Please count how many lines of the data include the word "from". Give only that number in reply.

****************************************

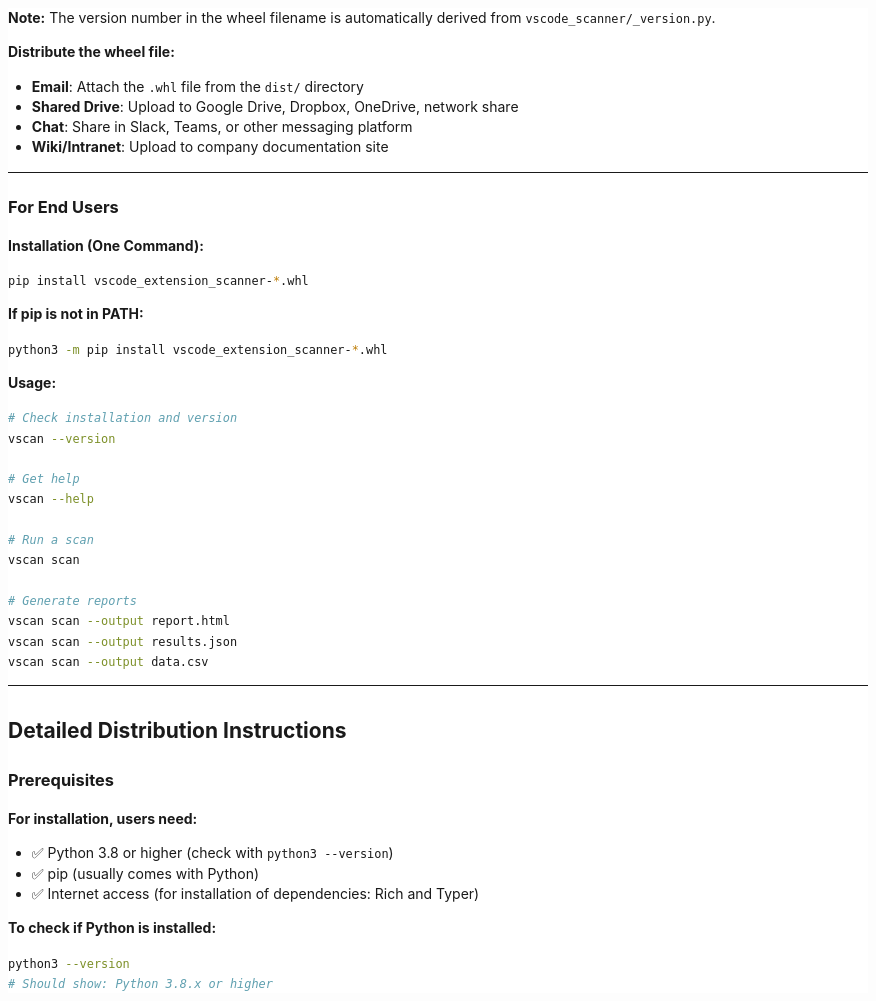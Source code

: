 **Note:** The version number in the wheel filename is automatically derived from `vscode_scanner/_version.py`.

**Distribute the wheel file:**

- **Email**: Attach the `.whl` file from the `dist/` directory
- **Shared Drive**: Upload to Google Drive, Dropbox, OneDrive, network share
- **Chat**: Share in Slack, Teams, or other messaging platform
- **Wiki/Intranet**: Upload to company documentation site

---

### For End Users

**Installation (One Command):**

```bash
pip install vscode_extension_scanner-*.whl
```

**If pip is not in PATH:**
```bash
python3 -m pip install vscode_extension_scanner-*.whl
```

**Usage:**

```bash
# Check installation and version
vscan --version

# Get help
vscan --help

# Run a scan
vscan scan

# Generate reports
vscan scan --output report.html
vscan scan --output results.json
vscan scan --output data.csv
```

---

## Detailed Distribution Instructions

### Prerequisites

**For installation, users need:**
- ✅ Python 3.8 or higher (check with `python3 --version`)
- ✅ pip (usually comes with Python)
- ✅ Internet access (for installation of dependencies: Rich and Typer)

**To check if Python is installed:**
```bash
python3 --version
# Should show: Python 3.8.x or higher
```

****************************************

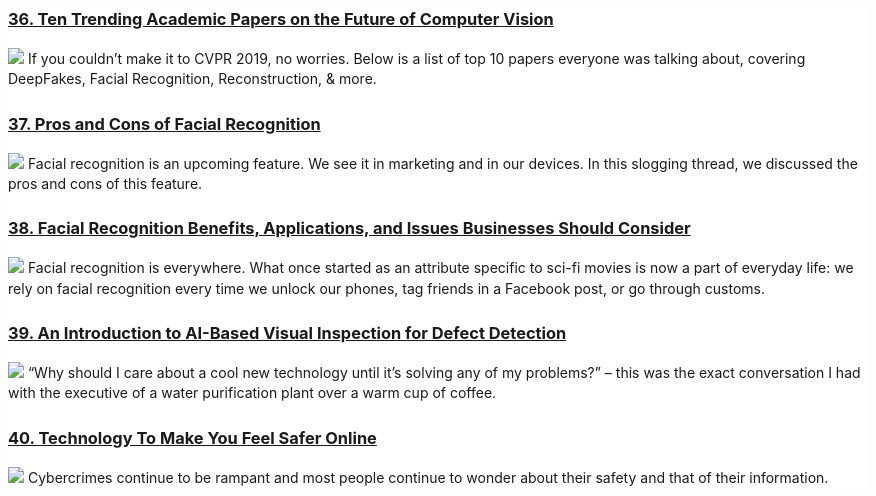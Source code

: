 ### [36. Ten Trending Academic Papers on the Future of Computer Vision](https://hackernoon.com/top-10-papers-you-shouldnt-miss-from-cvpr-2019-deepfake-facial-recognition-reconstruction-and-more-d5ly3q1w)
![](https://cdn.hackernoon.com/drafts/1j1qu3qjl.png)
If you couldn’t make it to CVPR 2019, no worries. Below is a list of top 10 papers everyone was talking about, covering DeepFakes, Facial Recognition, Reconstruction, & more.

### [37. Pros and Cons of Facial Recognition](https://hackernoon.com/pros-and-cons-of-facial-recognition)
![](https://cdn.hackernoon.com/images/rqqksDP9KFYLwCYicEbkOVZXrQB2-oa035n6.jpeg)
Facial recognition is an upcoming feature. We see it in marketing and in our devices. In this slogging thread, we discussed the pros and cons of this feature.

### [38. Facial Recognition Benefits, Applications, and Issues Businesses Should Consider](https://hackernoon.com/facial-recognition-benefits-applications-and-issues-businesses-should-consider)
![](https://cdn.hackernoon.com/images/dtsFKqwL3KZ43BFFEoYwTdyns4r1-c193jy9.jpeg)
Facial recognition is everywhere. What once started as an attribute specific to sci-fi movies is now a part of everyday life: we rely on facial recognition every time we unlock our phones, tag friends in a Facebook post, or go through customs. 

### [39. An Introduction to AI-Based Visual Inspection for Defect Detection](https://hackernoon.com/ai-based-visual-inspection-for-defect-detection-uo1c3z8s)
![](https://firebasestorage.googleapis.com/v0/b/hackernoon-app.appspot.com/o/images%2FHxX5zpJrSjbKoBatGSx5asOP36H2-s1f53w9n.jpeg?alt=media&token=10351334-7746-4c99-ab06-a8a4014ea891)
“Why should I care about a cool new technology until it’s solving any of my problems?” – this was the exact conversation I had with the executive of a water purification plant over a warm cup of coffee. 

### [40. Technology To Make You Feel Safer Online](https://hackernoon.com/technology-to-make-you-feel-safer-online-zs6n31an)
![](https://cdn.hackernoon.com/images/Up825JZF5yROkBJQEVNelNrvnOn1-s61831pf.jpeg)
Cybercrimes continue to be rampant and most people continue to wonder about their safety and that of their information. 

****************************************

OUTPUT OF THE EXERCISE:
3